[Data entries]
Content starts

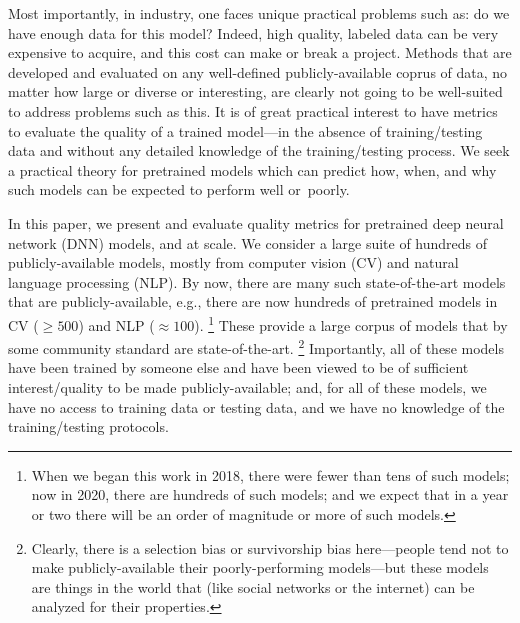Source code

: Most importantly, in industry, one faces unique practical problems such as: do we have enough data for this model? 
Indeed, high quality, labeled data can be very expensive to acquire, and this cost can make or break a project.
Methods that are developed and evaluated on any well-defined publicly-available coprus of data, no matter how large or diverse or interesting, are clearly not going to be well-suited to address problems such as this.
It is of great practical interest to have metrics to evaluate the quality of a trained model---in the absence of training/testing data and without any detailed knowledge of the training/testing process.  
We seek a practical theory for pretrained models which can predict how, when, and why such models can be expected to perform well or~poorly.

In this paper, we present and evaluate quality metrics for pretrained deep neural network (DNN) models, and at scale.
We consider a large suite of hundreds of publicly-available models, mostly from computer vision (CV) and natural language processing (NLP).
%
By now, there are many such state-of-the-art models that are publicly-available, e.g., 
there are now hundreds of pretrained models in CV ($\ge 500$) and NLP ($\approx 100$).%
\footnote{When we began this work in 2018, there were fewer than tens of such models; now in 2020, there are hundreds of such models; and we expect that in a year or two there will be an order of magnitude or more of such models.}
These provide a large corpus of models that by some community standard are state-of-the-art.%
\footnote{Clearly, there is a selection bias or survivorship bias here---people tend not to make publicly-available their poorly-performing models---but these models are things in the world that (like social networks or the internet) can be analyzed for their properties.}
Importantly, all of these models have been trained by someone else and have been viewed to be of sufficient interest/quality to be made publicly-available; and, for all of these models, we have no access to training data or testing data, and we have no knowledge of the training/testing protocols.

Content ends
Content starts

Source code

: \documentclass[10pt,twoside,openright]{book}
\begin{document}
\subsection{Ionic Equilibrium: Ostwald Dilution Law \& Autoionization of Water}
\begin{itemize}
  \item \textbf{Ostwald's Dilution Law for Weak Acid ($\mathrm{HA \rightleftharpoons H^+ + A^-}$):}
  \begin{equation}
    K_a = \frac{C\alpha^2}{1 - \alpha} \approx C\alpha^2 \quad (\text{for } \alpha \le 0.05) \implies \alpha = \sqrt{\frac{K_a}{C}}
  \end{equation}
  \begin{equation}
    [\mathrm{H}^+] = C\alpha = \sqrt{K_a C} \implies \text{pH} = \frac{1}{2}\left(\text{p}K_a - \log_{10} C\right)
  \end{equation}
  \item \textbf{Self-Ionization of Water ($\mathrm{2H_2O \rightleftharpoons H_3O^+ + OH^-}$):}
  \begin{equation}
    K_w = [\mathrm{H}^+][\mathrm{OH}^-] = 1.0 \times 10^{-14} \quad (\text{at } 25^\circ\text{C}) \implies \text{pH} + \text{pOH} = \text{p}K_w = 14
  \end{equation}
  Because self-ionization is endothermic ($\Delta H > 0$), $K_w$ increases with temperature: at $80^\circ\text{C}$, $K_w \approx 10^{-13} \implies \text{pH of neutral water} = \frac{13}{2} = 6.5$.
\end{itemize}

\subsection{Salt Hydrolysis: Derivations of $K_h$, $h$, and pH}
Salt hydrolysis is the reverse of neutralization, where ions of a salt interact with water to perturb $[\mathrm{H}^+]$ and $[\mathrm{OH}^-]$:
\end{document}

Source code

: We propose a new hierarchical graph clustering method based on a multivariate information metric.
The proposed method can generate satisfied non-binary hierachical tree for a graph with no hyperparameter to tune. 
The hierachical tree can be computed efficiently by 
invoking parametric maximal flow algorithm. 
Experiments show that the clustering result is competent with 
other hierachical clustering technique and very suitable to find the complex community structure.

Content ends

- TASK DIRECTIONS
Print the lines above from the one with "Indeed, high quality, labeled" through the one with "Methods that are", both included, exactly as written and nothing more.

- ANSWER BOX
Indeed, high quality, labeled data can be very expensive to acquire, and this cost can make or break a project.
Methods that are developed and evaluated on any well-defined publicly-available coprus of data, no matter how large or diverse or interesting, are clearly not going to be well-suited to address problems such as this.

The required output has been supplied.